• _Supplied entries_
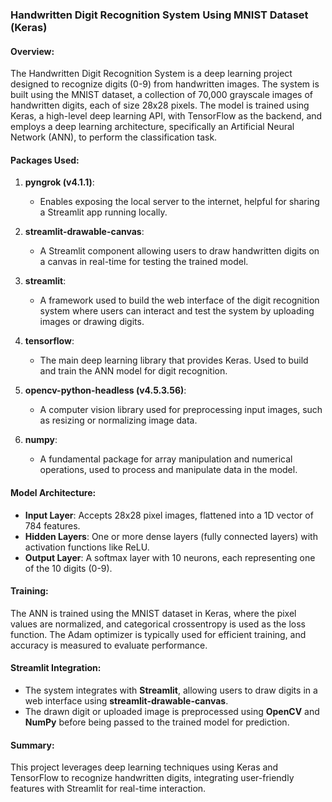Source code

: ### Handwritten Digit Recognition System Using MNIST Dataset (Keras)

#### Overview:
The Handwritten Digit Recognition System is a deep learning project designed to recognize digits (0-9) from handwritten images. The system is built using the MNIST dataset, a collection of 70,000 grayscale images of handwritten digits, each of size 28x28 pixels. The model is trained using Keras, a high-level deep learning API, with TensorFlow as the backend, and employs a deep learning architecture, specifically an Artificial Neural Network (ANN), to perform the classification task.

#### Packages Used:
1. **pyngrok (v4.1.1)**: 
   - Enables exposing the local server to the internet, helpful for sharing a Streamlit app running locally.
  
2. **streamlit-drawable-canvas**: 
   - A Streamlit component allowing users to draw handwritten digits on a canvas in real-time for testing the trained model.
  
3. **streamlit**: 
   - A framework used to build the web interface of the digit recognition system where users can interact and test the system by uploading images or drawing digits.

4. **tensorflow**: 
   - The main deep learning library that provides Keras. Used to build and train the ANN model for digit recognition.
  
5. **opencv-python-headless (v4.5.3.56)**: 
   - A computer vision library used for preprocessing input images, such as resizing or normalizing image data.
  
6. **numpy**: 
   - A fundamental package for array manipulation and numerical operations, used to process and manipulate data in the model.

#### Model Architecture:
- **Input Layer**: Accepts 28x28 pixel images, flattened into a 1D vector of 784 features.
- **Hidden Layers**: One or more dense layers (fully connected layers) with activation functions like ReLU.
- **Output Layer**: A softmax layer with 10 neurons, each representing one of the 10 digits (0-9).
  
#### Training:
The ANN is trained using the MNIST dataset in Keras, where the pixel values are normalized, and categorical crossentropy is used as the loss function. The Adam optimizer is typically used for efficient training, and accuracy is measured to evaluate performance.

#### Streamlit Integration:
- The system integrates with **Streamlit**, allowing users to draw digits in a web interface using **streamlit-drawable-canvas**.
- The drawn digit or uploaded image is preprocessed using **OpenCV** and **NumPy** before being passed to the trained model for prediction.

#### Summary:
This project leverages deep learning techniques using Keras and TensorFlow to recognize handwritten digits, integrating user-friendly features with Streamlit for real-time interaction.
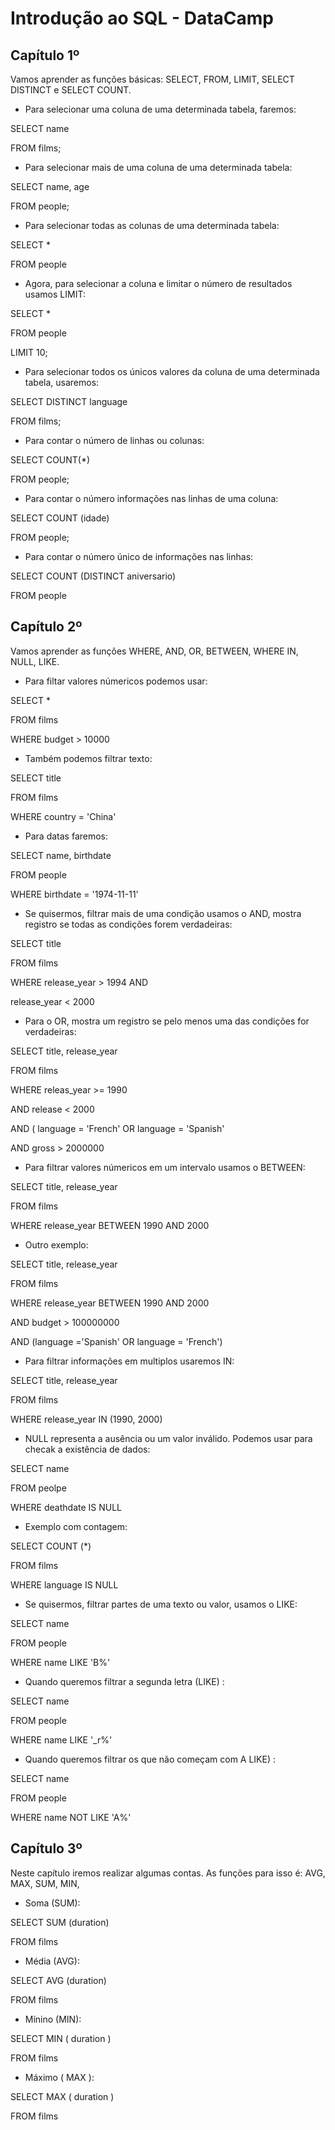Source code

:# Introdução ao SQL - DataCamp

## Capítulo 1º

Vamos aprender as funções básicas: SELECT, FROM, LIMIT, SELECT DISTINCT e SELECT COUNT.

- Para selecionar uma coluna de uma determinada tabela, faremos:

SELECT name

FROM films;

- Para selecionar mais de uma coluna de uma determinada tabela:

SELECT name, age

FROM  people;

- Para selecionar todas as colunas de uma determinada tabela: 

SELECT *

FROM people

- Agora, para selecionar a coluna e limitar o número de resultados usamos LIMIT:

SELECT *

FROM people

LIMIT 10;

- Para selecionar todos os únicos valores da coluna de uma determinada tabela, usaremos:

SELECT DISTINCT language

FROM films;

- Para contar o número de linhas ou colunas:

SELECT COUNT(*) 

FROM people;

- Para contar o número informações nas linhas de uma coluna:

SELECT COUNT (idade)

FROM people;

- Para contar o número único de informações nas linhas:

SELECT COUNT (DISTINCT aniversario)

FROM people

## Capítulo 2º

Vamos aprender as funções WHERE, AND, OR, BETWEEN, WHERE IN, NULL, LIKE.

- Para filtar valores númericos podemos usar:

SELECT *

FROM films

WHERE budget > 10000

- Também podemos filtrar texto:

SELECT title

FROM films

WHERE country = 'China'

- Para datas faremos:

SELECT name, birthdate

FROM people

WHERE birthdate = '1974-11-11'

- Se quisermos, filtrar mais de uma condição usamos o AND, mostra registro se todas as condições forem verdadeiras:

SELECT title

FROM films

WHERE release_year > 1994 AND 

release_year < 2000

- Para o OR, mostra um registro se pelo menos uma das condições for verdadeiras:

SELECT title, release_year

FROM films

WHERE releas_year >= 1990 

AND release < 2000

AND ( language = 'French' OR language = 'Spanish'

AND gross > 2000000

- Para filtrar valores númericos em um intervalo usamos o BETWEEN:

SELECT title, release_year

FROM films

WHERE release_year BETWEEN 1990 AND 2000

- Outro exemplo:

SELECT title, release_year

FROM films

WHERE release_year BETWEEN 1990 AND 2000

AND budget > 100000000

AND (language ='Spanish' OR language = 'French')

- Para filtrar informações em multiplos usaremos IN:

SELECT title, release_year

FROM films

WHERE release_year IN (1990, 2000)

- NULL representa a ausência ou um valor inválido. Podemos usar para checak a existência de dados:

SELECT name

FROM peolpe

WHERE deathdate IS NULL

- Exemplo com contagem:

SELECT COUNT (*)

FROM films

WHERE language IS NULL

- Se quisermos, filtrar partes de uma texto ou valor, usamos o LIKE:

SELECT name

FROM people

WHERE name LIKE 'B%'

- Quando queremos filtrar a segunda letra (LIKE) :

SELECT name

FROM people

WHERE name LIKE '_r%'

- Quando queremos filtrar os que não começam com A  LIKE) :

SELECT name

FROM people

WHERE name NOT LIKE 'A%'

## Capítulo 3º

Neste capítulo iremos realizar algumas contas. As funções para isso é: AVG, MAX, SUM, MIN,

- Soma (SUM):

SELECT SUM (duration)

FROM films

- Média (AVG):

SELECT AVG (duration)

FROM films

- Mínino (MIN):

SELECT MIN ( duration )

FROM films

- Máximo ( MAX ):

SELECT MAX ( duration )

FROM films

• _What needs to be done_
Please give back every line above exactly as it stands, without pictures.

• _Written response_
Source code

: ### Handwritten Digit Recognition System Using MNIST Dataset (Keras)

#### Overview:
The Handwritten Digit Recognition System is a deep learning project designed to recognize digits (0-9) from handwritten images. The system is built using the MNIST dataset, a collection of 70,000 grayscale images of handwritten digits, each of size 28x28 pixels. The model is trained using Keras, a high-level deep learning API, with TensorFlow as the backend, and employs a deep learning architecture, specifically an Artificial Neural Network (ANN), to perform the classification task.

#### Packages Used:
1. **pyngrok (v4.1.1)**: 
   - Enables exposing the local server to the internet, helpful for sharing a Streamlit app running locally.
  
2. **streamlit-drawable-canvas**: 
   - A Streamlit component allowing users to draw handwritten digits on a canvas in real-time for testing the trained model.
  
3. **streamlit**: 
   - A framework used to build the web interface of the digit recognition system where users can interact and test the system by uploading images or drawing digits.

4. **tensorflow**: 
   - The main deep learning library that provides Keras. Used to build and train the ANN model for digit recognition.
  
5. **opencv-python-headless (v4.5.3.56)**: 
   - A computer vision library used for preprocessing input images, such as resizing or normalizing image data.
  
6. **numpy**: 
   - A fundamental package for array manipulation and numerical operations, used to process and manipulate data in the model.

#### Model Architecture:
- **Input Layer**: Accepts 28x28 pixel images, flattened into a 1D vector of 784 features.
- **Hidden Layers**: One or more dense layers (fully connected layers) with activation functions like ReLU.
- **Output Layer**: A softmax layer with 10 neurons, each representing one of the 10 digits (0-9).
  
#### Training:
The ANN is trained using the MNIST dataset in Keras, where the pixel values are normalized, and categorical crossentropy is used as the loss function. The Adam optimizer is typically used for efficient training, and accuracy is measured to evaluate performance.

#### Streamlit Integration:
- The system integrates with **Streamlit**, allowing users to draw digits in a web interface using **streamlit-drawable-canvas**.
- The drawn digit or uploaded image is preprocessed using **OpenCV** and **NumPy** before being passed to the trained model for prediction.

#### Summary:
This project leverages deep learning techniques using Keras and TensorFlow to recognize handwritten digits, integrating user-friendly features with Streamlit for real-time interaction.
Source code

:# Introdução ao SQL - DataCamp

## Capítulo 1º

Vamos aprender as funções básicas: SELECT, FROM, LIMIT, SELECT DISTINCT e SELECT COUNT.

- Para selecionar uma coluna de uma determinada tabela, faremos:

SELECT name

FROM films;

- Para selecionar mais de uma coluna de uma determinada tabela:

SELECT name, age

FROM  people;

- Para selecionar todas as colunas de uma determinada tabela: 

SELECT *

FROM people

- Agora, para selecionar a coluna e limitar o número de resultados usamos LIMIT:

SELECT *

FROM people

LIMIT 10;

- Para selecionar todos os únicos valores da coluna de uma determinada tabela, usaremos:

SELECT DISTINCT language

FROM films;

- Para contar o número de linhas ou colunas:

SELECT COUNT(*) 

FROM people;

- Para contar o número informações nas linhas de uma coluna:

SELECT COUNT (idade)

FROM people;

- Para contar o número único de informações nas linhas:

SELECT COUNT (DISTINCT aniversario)

FROM people

## Capítulo 2º

Vamos aprender as funções WHERE, AND, OR, BETWEEN, WHERE IN, NULL, LIKE.

- Para filtar valores númericos podemos usar:

SELECT *

FROM films

WHERE budget > 10000

- Também podemos filtrar texto:

SELECT title

FROM films

WHERE country = 'China'

- Para datas faremos:

SELECT name, birthdate

FROM people

WHERE birthdate = '1974-11-11'

- Se quisermos, filtrar mais de uma condição usamos o AND, mostra registro se todas as condições forem verdadeiras:

SELECT title

FROM films

WHERE release_year > 1994 AND 

release_year < 2000

- Para o OR, mostra um registro se pelo menos uma das condições for verdadeiras:

SELECT title, release_year

FROM films

WHERE releas_year >= 1990 

AND release < 2000

AND ( language = 'French' OR language = 'Spanish'

AND gross > 2000000

- Para filtrar valores númericos em um intervalo usamos o BETWEEN:

SELECT title, release_year

FROM films

WHERE release_year BETWEEN 1990 AND 2000

- Outro exemplo:

SELECT title, release_year

FROM films

WHERE release_year BETWEEN 1990 AND 2000

AND budget > 100000000

AND (language ='Spanish' OR language = 'French')

- Para filtrar informações em multiplos usaremos IN:

SELECT title, release_year

FROM films

WHERE release_year IN (1990, 2000)

- NULL representa a ausência ou um valor inválido. Podemos usar para checak a existência de dados:

SELECT name

FROM peolpe

WHERE deathdate IS NULL

- Exemplo com contagem:

SELECT COUNT (*)

FROM films

WHERE language IS NULL

- Se quisermos, filtrar partes de uma texto ou valor, usamos o LIKE:

SELECT name

FROM people

WHERE name LIKE 'B%'

- Quando queremos filtrar a segunda letra (LIKE) :

SELECT name

FROM people

WHERE name LIKE '_r%'

- Quando queremos filtrar os que não começam com A  LIKE) :

SELECT name

FROM people

WHERE name NOT LIKE 'A%'

## Capítulo 3º

Neste capítulo iremos realizar algumas contas. As funções para isso é: AVG, MAX, SUM, MIN,

- Soma (SUM):

SELECT SUM (duration)

FROM films

- Média (AVG):

SELECT AVG (duration)

FROM films

- Mínino (MIN):

SELECT MIN ( duration )

FROM films

- Máximo ( MAX ):

SELECT MAX ( duration )

FROM films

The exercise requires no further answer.